- **Work task**
Copy every line from the records that holds the word "ipynb".

- **Task data**
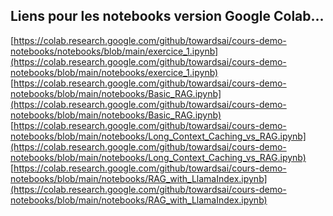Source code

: ## Liens pour les notebooks version Google Colab...

[https://colab.research.google.com/github/towardsai/cours-demo-notebooks/notebooks/blob/main/exercice_1.ipynb](https://colab.research.google.com/github/towardsai/cours-demo-notebooks/blob/main/notebooks/exercice_1.ipynb)
[https://colab.research.google.com/github/towardsai/cours-demo-notebooks/blob/main/notebooks/Basic_RAG.ipynb](https://colab.research.google.com/github/towardsai/cours-demo-notebooks/blob/main/notebooks/Basic_RAG.ipynb)
[https://colab.research.google.com/github/towardsai/cours-demo-notebooks/blob/main/notebooks/Long_Context_Caching_vs_RAG.ipynb](https://colab.research.google.com/github/towardsai/cours-demo-notebooks/blob/main/notebooks/Long_Context_Caching_vs_RAG.ipynb)
[https://colab.research.google.com/github/towardsai/cours-demo-notebooks/blob/main/notebooks/RAG_with_LlamaIndex.ipynb](https://colab.research.google.com/github/towardsai/cours-demo-notebooks/blob/main/notebooks/RAG_with_LlamaIndex.ipynb)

- **Result for this exercise**
[https://colab.research.google.com/github/towardsai/cours-demo-notebooks/notebooks/blob/main/exercice_1.ipynb](https://colab.research.google.com/github/towardsai/cours-demo-notebooks/blob/main/notebooks/exercice_1.ipynb)
[https://colab.research.google.com/github/towardsai/cours-demo-notebooks/blob/main/notebooks/Basic_RAG.ipynb](https://colab.research.google.com/github/towardsai/cours-demo-notebooks/blob/main/notebooks/Basic_RAG.ipynb)
[https://colab.research.google.com/github/towardsai/cours-demo-notebooks/blob/main/notebooks/Long_Context_Caching_vs_RAG.ipynb](https://colab.research.google.com/github/towardsai/cours-demo-notebooks/blob/main/notebooks/Long_Context_Caching_vs_RAG.ipynb)
[https://colab.research.google.com/github/towardsai/cours-demo-notebooks/blob/main/notebooks/RAG_with_LlamaIndex.ipynb](https://colab.research.google.com/github/towardsai/cours-demo-notebooks/blob/main/notebooks/RAG_with_LlamaIndex.ipynb)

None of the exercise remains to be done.